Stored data
"""

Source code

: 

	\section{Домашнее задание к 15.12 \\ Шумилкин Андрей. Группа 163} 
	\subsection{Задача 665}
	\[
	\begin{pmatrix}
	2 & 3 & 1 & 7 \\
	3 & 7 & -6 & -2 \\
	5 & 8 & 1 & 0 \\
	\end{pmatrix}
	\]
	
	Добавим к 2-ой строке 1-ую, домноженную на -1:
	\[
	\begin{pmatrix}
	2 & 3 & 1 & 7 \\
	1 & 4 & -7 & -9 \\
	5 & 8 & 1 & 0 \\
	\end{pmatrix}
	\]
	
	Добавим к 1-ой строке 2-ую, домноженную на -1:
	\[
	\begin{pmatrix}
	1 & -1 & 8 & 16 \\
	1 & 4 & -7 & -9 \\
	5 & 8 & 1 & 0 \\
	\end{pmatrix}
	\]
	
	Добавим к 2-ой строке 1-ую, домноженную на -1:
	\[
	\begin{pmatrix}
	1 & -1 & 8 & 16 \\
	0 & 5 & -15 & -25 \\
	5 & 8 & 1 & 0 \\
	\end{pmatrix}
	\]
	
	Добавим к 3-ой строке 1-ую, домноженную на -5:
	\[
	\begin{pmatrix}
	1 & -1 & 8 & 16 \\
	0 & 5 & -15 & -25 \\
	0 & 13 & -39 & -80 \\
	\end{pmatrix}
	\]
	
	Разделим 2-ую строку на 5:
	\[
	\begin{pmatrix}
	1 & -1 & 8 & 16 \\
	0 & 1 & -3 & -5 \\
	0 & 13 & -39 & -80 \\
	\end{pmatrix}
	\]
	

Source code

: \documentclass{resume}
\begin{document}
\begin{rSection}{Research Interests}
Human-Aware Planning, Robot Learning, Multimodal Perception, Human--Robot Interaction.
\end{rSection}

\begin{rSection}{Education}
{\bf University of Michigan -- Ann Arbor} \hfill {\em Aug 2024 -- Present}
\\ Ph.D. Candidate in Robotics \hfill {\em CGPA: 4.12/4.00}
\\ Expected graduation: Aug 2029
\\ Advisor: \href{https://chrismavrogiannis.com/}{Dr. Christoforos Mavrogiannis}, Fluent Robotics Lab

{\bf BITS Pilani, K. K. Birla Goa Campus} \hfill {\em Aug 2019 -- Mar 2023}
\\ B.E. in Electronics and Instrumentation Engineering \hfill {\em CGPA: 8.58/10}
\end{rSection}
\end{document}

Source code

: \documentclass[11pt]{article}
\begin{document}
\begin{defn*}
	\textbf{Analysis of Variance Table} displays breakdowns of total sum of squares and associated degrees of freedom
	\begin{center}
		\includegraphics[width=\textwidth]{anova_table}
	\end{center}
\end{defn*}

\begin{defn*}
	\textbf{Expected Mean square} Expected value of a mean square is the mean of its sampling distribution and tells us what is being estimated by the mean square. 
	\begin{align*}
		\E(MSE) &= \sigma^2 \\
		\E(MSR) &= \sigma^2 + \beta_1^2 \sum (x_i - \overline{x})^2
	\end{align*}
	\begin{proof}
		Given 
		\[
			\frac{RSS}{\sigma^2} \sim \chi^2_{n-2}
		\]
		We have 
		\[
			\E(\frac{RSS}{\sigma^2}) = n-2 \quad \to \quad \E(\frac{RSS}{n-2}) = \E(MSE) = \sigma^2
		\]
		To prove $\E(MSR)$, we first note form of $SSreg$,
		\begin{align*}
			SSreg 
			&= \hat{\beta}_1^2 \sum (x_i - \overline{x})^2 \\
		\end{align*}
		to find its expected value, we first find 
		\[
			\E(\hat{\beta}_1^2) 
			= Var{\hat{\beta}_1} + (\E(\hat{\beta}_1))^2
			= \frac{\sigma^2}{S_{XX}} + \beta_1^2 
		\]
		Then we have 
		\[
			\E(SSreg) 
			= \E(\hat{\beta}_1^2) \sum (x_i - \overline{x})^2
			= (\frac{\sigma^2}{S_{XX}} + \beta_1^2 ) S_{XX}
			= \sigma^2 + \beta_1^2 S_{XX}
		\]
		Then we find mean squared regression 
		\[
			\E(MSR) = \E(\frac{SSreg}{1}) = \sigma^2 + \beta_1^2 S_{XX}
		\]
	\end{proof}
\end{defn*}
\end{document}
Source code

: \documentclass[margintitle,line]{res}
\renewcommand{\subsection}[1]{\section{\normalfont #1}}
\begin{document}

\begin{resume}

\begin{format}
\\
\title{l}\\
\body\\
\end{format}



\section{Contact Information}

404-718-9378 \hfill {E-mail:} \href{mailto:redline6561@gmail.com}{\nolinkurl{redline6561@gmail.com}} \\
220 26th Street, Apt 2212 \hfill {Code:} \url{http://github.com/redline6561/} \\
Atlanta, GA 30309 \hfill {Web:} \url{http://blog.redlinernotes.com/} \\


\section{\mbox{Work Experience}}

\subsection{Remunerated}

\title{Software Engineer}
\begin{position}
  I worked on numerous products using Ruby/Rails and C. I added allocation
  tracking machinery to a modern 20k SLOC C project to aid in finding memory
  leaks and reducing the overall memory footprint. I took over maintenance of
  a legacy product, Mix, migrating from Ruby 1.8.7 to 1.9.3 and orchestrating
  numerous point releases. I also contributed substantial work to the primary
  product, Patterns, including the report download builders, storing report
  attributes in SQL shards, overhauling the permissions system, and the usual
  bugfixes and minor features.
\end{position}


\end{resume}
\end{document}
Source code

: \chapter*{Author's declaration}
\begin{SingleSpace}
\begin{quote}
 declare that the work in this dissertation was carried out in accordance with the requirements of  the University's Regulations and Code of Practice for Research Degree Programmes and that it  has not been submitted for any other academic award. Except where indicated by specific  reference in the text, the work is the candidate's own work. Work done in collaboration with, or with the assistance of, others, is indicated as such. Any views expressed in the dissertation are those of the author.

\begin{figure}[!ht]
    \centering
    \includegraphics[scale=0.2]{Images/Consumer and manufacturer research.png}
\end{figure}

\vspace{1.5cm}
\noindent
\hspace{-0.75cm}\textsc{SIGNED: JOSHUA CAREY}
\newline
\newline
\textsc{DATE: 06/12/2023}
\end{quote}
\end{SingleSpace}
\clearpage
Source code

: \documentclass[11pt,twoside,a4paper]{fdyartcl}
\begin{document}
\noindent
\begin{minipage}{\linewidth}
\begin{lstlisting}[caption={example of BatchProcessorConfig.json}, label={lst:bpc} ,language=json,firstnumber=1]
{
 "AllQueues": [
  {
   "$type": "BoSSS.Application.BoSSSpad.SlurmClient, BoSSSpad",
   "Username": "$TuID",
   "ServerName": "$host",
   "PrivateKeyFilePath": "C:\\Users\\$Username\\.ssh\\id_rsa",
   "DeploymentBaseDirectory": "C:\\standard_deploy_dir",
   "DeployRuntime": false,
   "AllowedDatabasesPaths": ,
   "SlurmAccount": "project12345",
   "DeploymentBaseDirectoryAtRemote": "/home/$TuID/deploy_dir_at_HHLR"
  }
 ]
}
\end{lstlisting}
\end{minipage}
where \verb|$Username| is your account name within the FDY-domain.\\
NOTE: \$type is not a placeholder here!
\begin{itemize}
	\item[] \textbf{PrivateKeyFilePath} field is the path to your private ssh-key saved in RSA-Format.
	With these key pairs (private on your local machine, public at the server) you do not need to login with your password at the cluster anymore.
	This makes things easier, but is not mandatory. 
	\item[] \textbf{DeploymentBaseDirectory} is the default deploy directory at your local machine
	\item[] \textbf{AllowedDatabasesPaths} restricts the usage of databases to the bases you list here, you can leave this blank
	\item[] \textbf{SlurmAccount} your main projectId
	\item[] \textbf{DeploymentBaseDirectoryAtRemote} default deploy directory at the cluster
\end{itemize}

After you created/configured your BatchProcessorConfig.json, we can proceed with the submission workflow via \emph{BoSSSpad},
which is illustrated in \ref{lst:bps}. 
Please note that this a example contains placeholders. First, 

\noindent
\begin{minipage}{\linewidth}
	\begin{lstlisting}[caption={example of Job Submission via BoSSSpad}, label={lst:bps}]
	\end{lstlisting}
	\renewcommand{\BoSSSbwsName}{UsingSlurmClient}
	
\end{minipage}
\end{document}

"""

WORK INSTRUCTION: Whenever the string "строке" shows up in a line of the entries, copy that line.

EXERCISE SOLUTION:
	Добавим к 2-ой строке 1-ую, домноженную на -1:
	Добавим к 1-ой строке 2-ую, домноженную на -1:
	Добавим к 2-ой строке 1-ую, домноженную на -1:
	Добавим к 3-ой строке 1-ую, домноженную на -5:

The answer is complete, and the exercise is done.